3. Apply a voltage up to 1 V and observe migration of MTs. Lower voltages (down to about 0.5 V) may be used if reversible trapping of MTs is desired; however this requires sealing the flow chamber to prevent lateral drift. Nail polish works well for sealing the open ends of the flow chamber. At voltages above about 0.7 V, some MT adhesion may be seen on the pattern, though it will be weak. At voltages above about 0.9 V, the MT migration will be faster, and the adhesion will be stronger.

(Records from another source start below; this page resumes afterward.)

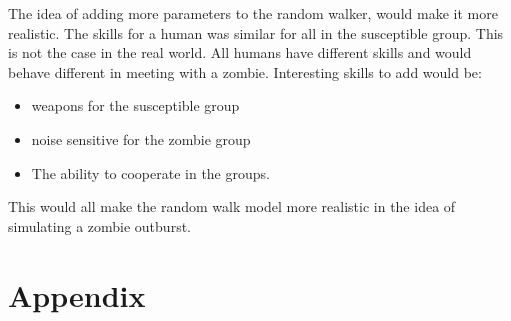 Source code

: \documentclass[%
twoside,                 %
final,                   %
chapterprefix=true,      %
open=right               %
10pt]{book}
\begin{document}
\vspace{3mm}




\vspace{3mm}


The idea of adding more parameters to the random walker, would make it more realistic. The skills for a human was similar for all in the susceptible group. This is not the case in the real world. All humans have different skills and would behave different in meeting with a zombie. Interesting skills to add would be:
\begin{itemize}
\item weapons for the susceptible group

\item noise sensitive for the zombie group

\item The ability to cooperate in the groups.
\end{itemize}

\noindent
This would all make the random walk model more realistic in the idea of simulating a zombie outburst.




\chapter{Appendix}
\end{document}
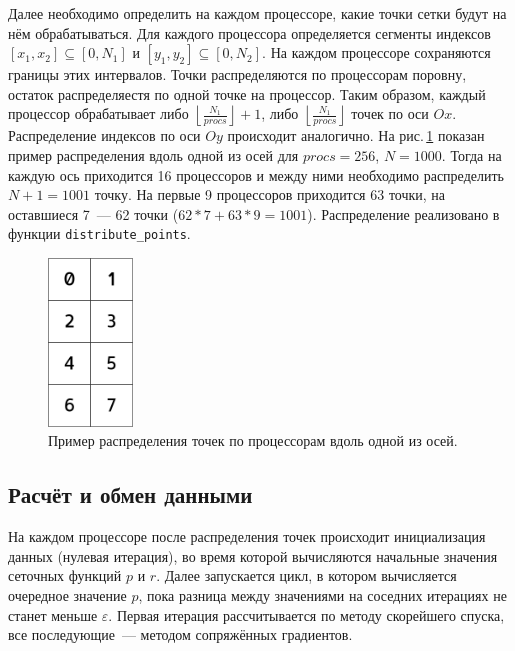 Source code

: \documentclass[11pt]{article}
\numberwithin{equation}{section}
\theoremstyle{plain}
\theoremstyle{definition}
\begin{document}
Далее необходимо определить на каждом процессоре, какие точки сетки будут на
нём обрабатываться. Для каждого процессора определяется сегменты индексов
$[x_1, x_2] \subseteq [0, N_1]$ и $[y_1, y_2] \subseteq [0, N_2]$.
На каждом процессоре сохраняются границы этих интервалов.
Точки распределяются по процессорам поровну, остаток распределяестя по
одной точке на процессор. Таким образом, каждый процессор
обрабатывает
либо $\left \lfloor \frac{N_1}{procs} \right \rfloor + 1$, либо
$\left \lfloor \frac{N_1}{procs} \right \rfloor$ точек по оси $Ox$.
Распределение индексов по оси $Oy$ происходит аналогично.
На рис.\,\ref{distr_points} показан пример распределения вдоль одной из
осей для $procs = 256$, $N = 1000$. Тогда на каждую ось приходится 16 процессоров
и между ними необходимо распределить $N + 1 = 1001$ точку. На первые 9
процессоров приходится 63 точки, на оставшиеся 7~--- 62 точки ($62*7 + 63*9 = 1001$).
Распределение реализовано в функции \verb|distribute_points|.

\begin{figure}[ht]
    \centering
    \includegraphics[width=0.2\textwidth]{proc_distr.png}
    \caption{Пример распределения точек по процессорам вдоль одной из осей.}
    \label{distr_points}
\end{figure}

\subsection{Расчёт и обмен данными}

На каждом процессоре после распределения точек происходит инициализация
данных (нулевая итерация), во время которой вычисляются начальные значения
сеточных функций $p$ и $r$. Далее запускается цикл, в котором вычисляется
очередное значение $p$, пока разница между значениями на соседних итерациях
не станет меньше $\varepsilon$. Первая итерация рассчитывается по методу
скорейшего спуска, все последующие~--- методом сопряжённых градиентов.
\end{document}
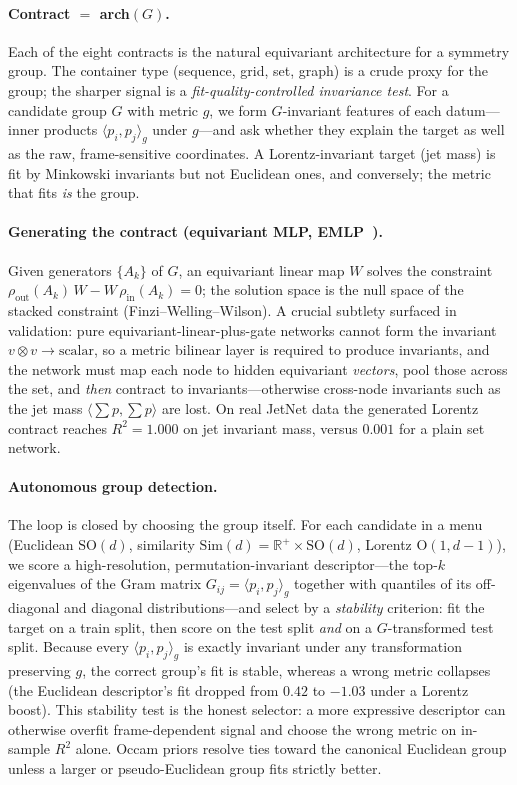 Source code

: \documentclass[11pt]{article}
\begin{document}
\paragraph{Contract $=$ arch$(G)$.} Each of the eight contracts is the natural equivariant
architecture for a symmetry group. The container type (sequence, grid, set, graph) is a crude proxy
for the group; the sharper signal is a \emph{fit-quality-controlled invariance test}. For a candidate
group $G$ with metric $g$, we form $G$-invariant features of each datum---inner products
$\langle p_i,p_j\rangle_g$ under $g$---and ask whether they explain the target as well as the raw,
frame-sensitive coordinates. A Lorentz-invariant target (jet mass) is fit by Minkowski invariants but
not Euclidean ones, and conversely; the metric that fits \emph{is} the group.

\paragraph{Generating the contract (equivariant MLP, EMLP~\cite{finzi2021emlp}).} Given generators $\{A_k\}$ of $G$, an equivariant linear
map $W$ solves the constraint $\rho_{\text{out}}(A_k)\,W-W\,\rho_{\text{in}}(A_k)=0$; the solution
space is the null space of the stacked constraint (Finzi--Welling--Wilson). A crucial subtlety
surfaced in validation: pure equivariant-linear-plus-gate networks cannot form the invariant
$v\otimes v\to\text{scalar}$, so a metric bilinear layer is required to produce invariants, and the
network must map each node to hidden equivariant \emph{vectors}, pool those across the set, and
\emph{then} contract to invariants---otherwise cross-node invariants such as the jet mass
$\langle\sum p,\sum p\rangle$ are lost. On real JetNet data the generated Lorentz contract reaches
$R^2=1.000$ on jet invariant mass, versus $0.001$ for a plain set network.

\paragraph{Autonomous group detection.} The loop is closed by choosing the group itself. For each
candidate in a menu (Euclidean $\mathrm{SO}(d)$, similarity $\mathrm{Sim}(d)=\mathbb{R}^+\times
\mathrm{SO}(d)$, Lorentz $\mathrm{O}(1,d-1)$), we score a high-resolution, permutation-invariant
descriptor---the top-$k$ eigenvalues of the Gram matrix $G_{ij}=\langle p_i,p_j\rangle_g$ together
with quantiles of its off-diagonal and diagonal distributions---and select by a \emph{stability}
criterion: fit the target on a train split, then score on the test split \emph{and} on a
$G$-transformed test split. Because every $\langle p_i,p_j\rangle_g$ is exactly invariant under any
transformation preserving $g$, the correct group's fit is stable, whereas a wrong metric collapses
(the Euclidean descriptor's fit dropped from $0.42$ to $-1.03$ under a Lorentz boost). This stability
test is the honest selector: a more expressive descriptor can otherwise overfit frame-dependent
signal and choose the wrong metric on in-sample $R^2$ alone. Occam priors resolve ties toward the
canonical Euclidean group unless a larger or pseudo-Euclidean group fits strictly better.
\end{document}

Above about 1.2 V the likelihood for inducing electrolysis (gas bubble formation) and also for destroying the microelectrodes increases significantly. Migration can be tracked by adjusting the vertical plane of focus of the microscope. If carried out correctly, the MTs will localize at the electrode surfaces.

Discussion

The migration of MTs is easily visualized using fluorescence microscopy because of their brightness and the low background fluorescence. The method is generally applicable to biomolecule patterning, as it only requires that the biomolecules be induced to carry a net charge by suitable adjustment of the buffer pH. Electroosmosis is avoided in this setup because there are no charged surfaces such as the silica walls used in capillary electrophoresis.

Several modifications of this method are possible. Sealing the ends of the flow chamber is critical to observe reversibility because evaporation from the open ends causes bulk fluid flow and undesirable MT migration. Oxidation of the silicon wafer prior to lithographic patterning will prevent conduction through the substrate, allowing for multiple electrodes with independent potentials to be used simultaneously.

Materials

Name	Company	Catalog Number	Comments
2-[methoxypoly-(ethyleneoxy)propyl]-trimethoxysilane (PEG-silane)	Gelest Inc.	SIM6492.7	6-9 PEG units;molecular weight 450-600 g mol-1
2-mercapt–thanol	Sigma-Aldrich	M7522
Acetone	EMD Millipore	AX0120-8	ACS grade
Catalase	Calbiochem	219001-5MU
Chlorobenzene	EMD Millipore	MK441908	ACS grade
Ethylene glycol-bis(2-amin–thylether)-N,N,N’,N’-tetraacetic acid (EGTA)	Calbiochem	324626
Glucose	EMD Millipore	DX0145-1
Glucose oxidase	MP Biomedicals	100330
Guanosine-5’-[(α,Β)-methyleno]triphosphate, Sodium salt (GMPCPP)	Jena Biosciences, GmbH	NU-405s
Guanosine-5’-triphosphate	Sigma-Aldrich	G8752
Isopropanol	EMD Millipore	PX1835-5	ACS grade
Methyl isobutyl ketone (MIBK)	Fisher Scientific	AC12739-0010
Paclitaxel (taxol)	Calbiochem	580555
Piperazine-N,N’’-bis(2-ethanesulfonic acid) (PIPES)	Sigma-Aldrich	P1851
Polymethylmethacrylate (PMMA)	Brewer Science, Inc.	950K	molecular weight 950K
Rhodamine tubulin	Cytoskeleton, Inc.	T331M	from bovine brain 99% pure, lyophilized
Toluene	EMD Millipore	TX0735-5	ACS grade
Tubulin	Cytoskeleton, Inc.	T238	from bovine brain 99% pure, lyophilized
No. 1 borosilicate glass coverslips (22 X 50 mm) were purchased from VWR. Polished electronic grade p-type <111> silicon wafers were purchased from Addison Engineering, Inc. High-purity silver paint was obtained from Structure Probe, Inc. (Catalog # 5001 AB). Insulated fine gauge copper magnet wire (~ 0.08 mm (0.003”) diameter) can be obtained from electronic supply companies.